I shake my head, trying to forget that beautiful memory Reece and I shared.

I remember when he wrote that, it was the beginning of his career, he wasn't big or anything but Stereo Kicks were acknowledged enough to the point where I had felt I lost him in the world of city lights and fame.

He had missed my birthday because of a gig he had to attend and he promised me that he'd walk in straight through the wooden doors, with a huge smile on his face which would've made my heart melt every single time.

But he didn't come.

I was beyond crushed. You might think it's something stupid to fret over ,but that was the moment I knew that things were going to change. That was when realisation hit me that he's going to have to put his music, his career ahead of our relationship.

The moment when he couldn't attend a day that was special to me, was the moment when I started to lose him.

So he wrote me the most heart warming poem that's ever been dedicated to me. He told me that was his apology letter for not showing and also my birthday present.

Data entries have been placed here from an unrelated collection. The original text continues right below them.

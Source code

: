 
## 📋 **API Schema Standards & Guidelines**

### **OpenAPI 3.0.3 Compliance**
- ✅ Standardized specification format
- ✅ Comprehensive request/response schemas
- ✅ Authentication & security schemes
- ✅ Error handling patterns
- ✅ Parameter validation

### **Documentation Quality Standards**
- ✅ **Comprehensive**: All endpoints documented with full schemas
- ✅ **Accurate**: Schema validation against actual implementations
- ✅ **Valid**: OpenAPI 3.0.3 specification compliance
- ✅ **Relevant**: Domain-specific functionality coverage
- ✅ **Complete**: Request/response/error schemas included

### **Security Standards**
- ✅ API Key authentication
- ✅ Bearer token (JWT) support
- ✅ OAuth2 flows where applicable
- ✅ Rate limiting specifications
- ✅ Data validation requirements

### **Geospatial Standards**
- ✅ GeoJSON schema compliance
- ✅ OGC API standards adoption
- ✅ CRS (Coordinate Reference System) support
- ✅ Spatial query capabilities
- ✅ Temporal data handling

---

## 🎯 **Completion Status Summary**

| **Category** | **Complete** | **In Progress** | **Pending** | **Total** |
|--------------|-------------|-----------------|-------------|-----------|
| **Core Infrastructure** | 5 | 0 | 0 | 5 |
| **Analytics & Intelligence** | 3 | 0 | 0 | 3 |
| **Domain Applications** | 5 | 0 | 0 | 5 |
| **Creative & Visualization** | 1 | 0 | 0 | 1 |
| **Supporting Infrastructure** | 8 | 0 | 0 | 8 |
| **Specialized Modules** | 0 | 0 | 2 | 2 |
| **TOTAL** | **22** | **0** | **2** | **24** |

I was fine with that and immediately all my doubts and terrible thoughts about us began to vanish.

Which is why it surprises me that I do not feel the same now, I do not have the sudden urge to forgive him and go rushing back to him. Instead I throw the poem he wrote and shove it in the bin with no regrets. I'm done with him no matter how much sorrow my heart feels I must follow my head.

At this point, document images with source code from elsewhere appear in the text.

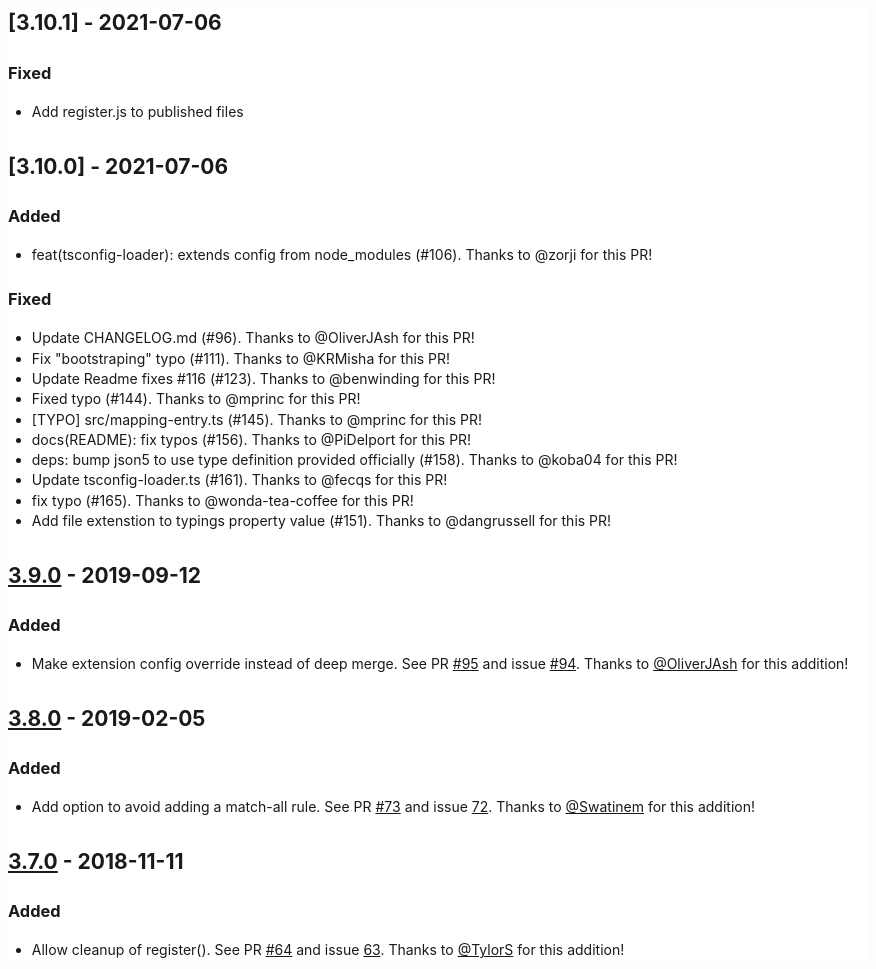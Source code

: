 ## [3.10.1] - 2021-07-06

### Fixed

- Add register.js to published files

## [3.10.0] - 2021-07-06

### Added

- feat(tsconfig-loader): extends config from node_modules (#106). Thanks to @zorji for this PR!

### Fixed

- Update CHANGELOG.md (#96). Thanks to @OliverJAsh for this PR!
- Fix "bootstraping" typo (#111). Thanks to @KRMisha for this PR!
- Update Readme fixes #116 (#123). Thanks to @benwinding for this PR!
- Fixed typo (#144). Thanks to @mprinc for this PR!
- [TYPO] src/mapping-entry.ts (#145). Thanks to @mprinc for this PR!
- docs(README): fix typos (#156). Thanks to @PiDelport for this PR!
- deps: bump json5 to use type definition provided officially (#158). Thanks to @koba04 for this PR!
- Update tsconfig-loader.ts (#161). Thanks to @fecqs for this PR!
- fix typo (#165). Thanks to @wonda-tea-coffee for this PR!
- Add file extenstion to typings property value (#151). Thanks to @dangrussell for this PR!

## [3.9.0] - 2019-09-12

### Added

- Make extension config override instead of deep merge. See PR [#95](https://github.com/dividab/tsconfig-paths/pull/95) and issue [#94](https://github.com/dividab/tsconfig-paths/issues/94). Thanks to [@OliverJAsh](https://github.com/OliverJAsh) for this addition!

## [3.8.0] - 2019-02-05

### Added

- Add option to avoid adding a match-all rule. See PR [#73](https://github.com/dividab/tsconfig-paths/pull/73) and issue [72](https://github.com/dividab/tsconfig-paths/issues/72). Thanks to [@Swatinem](https://github.com/Swatinem) for this addition!

## [3.7.0] - 2018-11-11

### Added

- Allow cleanup of register(). See PR [#64](https://github.com/dividab/tsconfig-paths/pull/64) and issue [63](https://github.com/dividab/tsconfig-paths/issues/63). Thanks to [@TylorS](https://github.com/TylorS) for this addition!


[unreleased]: https://github.com/dividab/tsconfig-paths/compare/v3.9.0...master
[3.9.0]: https://github.com/dividab/tsconfig-paths/compare/v3.8.0...v3.9.0
[3.8.0]: https://github.com/dividab/tsconfig-paths/compare/3.7.0...3.8.0
[3.7.0]: https://github.com/dividab/tsconfig-paths/compare/3.6.0...3.7.0
[3.6.0]: https://github.com/dividab/tsconfig-paths/compare/3.5.0...3.6.0
[3.5.0]: https://github.com/dividab/tsconfig-paths/compare/3.4.2...3.5.0
[3.4.2]: https://github.com/dividab/tsconfig-paths/compare/3.4.1...3.4.2
[3.4.1]: https://github.com/dividab/tsconfig-paths/compare/3.4.0...3.4.1
[3.4.0]: https://github.com/dividab/tsconfig-paths/compare/3.3.2...3.4.0
[3.3.2]: https://github.com/dividab/tsconfig-paths/compare/3.3.1...3.3.2
[3.3.1]: https://github.com/dividab/tsconfig-paths/compare/3.3.0...3.3.1
[3.3.0]: https://github.com/dividab/tsconfig-paths/compare/3.2.0...3.3.0
[3.2.0]: https://github.com/dividab/tsconfig-paths/compare/3.1.3...3.2.0
[3.1.3]: https://github.com/dividab/tsconfig-paths/compare/3.1.2...3.1.3
[3.1.2]: https://github.com/dividab/tsconfig-paths/compare/3.1.1...3.1.2
[3.1.1]: https://github.com/dividab/tsconfig-paths/compare/3.1.0...3.1.1
[3.1.0]: https://github.com/dividab/tsconfig-paths/compare/3.0.0...3.1.0
[3.0.0]: https://github.com/dividab/tsconfig-paths/compare/2.7.3...3.0.0
[2.7.3]: https://github.com/dividab/tsconfig-paths/compare/2.7.2...2.7.3
[2.7.2]: https://github.com/dividab/tsconfig-paths/compare/2.7.1...2.7.2
[2.7.1]: https://github.com/dividab/tsconfig-paths/compare/2.7.0...2.7.1
[2.7.0]: https://github.com/dividab/tsconfig-paths/compare/2.6.0...2.7.0
[2.6.0]: https://github.com/dividab/tsconfig-paths/compare/2.5.0...2.6.0
[2.5.0]: https://github.com/dividab/tsconfig-paths/compare/2.4.3...2.5.0
[2.4.3]: https://github.com/dividab/tsconfig-paths/compare/2.4.2...2.4.3
[2.4.2]: https://github.com/dividab/tsconfig-paths/compare/2.4.1...2.4.2
[2.4.1]: https://github.com/dividab/tsconfig-paths/compare/2.4.0...2.4.1
[2.4.0]: https://github.com/dividab/tsconfig-paths/compare/2.2.0...2.4.0
[2.2.0]: https://github.com/dividab/tsconfig-paths/compare/2.1.2...2.2.0
[2.1.2]: https://github.com/dividab/tsconfig-paths/compare/2.1.1...2.1.2
[2.1.1]: https://github.com/dividab/tsconfig-paths/compare/2.1.0...2.1.1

You see, the heart fills you with false hope and high expectation and you believe it because it's easier to accept how you feel than to ignore them.

That's when the problem begins.

Once you start allowing your heart to decide how you should go about with things, is when you go down hill.

So I will listen to my head, my mind that fills me with reality and the cold hard truth.

"Neveah, I spoke to Charlotte and she said she'd be delighted to have you stay at her's," Delia informed me with a small smile and she handed me the plane tickets which she already booked.

"Wow thank you, I didn't expect you to get this done so soon. It means a lot and does my father know about me?...leaving?" I asked, feeling guilty for leaving so sudden without consulting my father.

Delia nodded, "It took a lot of convincing but he also agrees that it's good for you to get away, he knows Charly quite well so he is okay with you staying with her," She sipped her tea while explaining the other relevant pieces of information I need.

Like: who Charlotte is (Delia told me to call her Charly), how they met, how long I can stay for...etc

"Your flight it at 10pm so you have 6 hours, that should be enough time to pack and say goodbye to everyone?"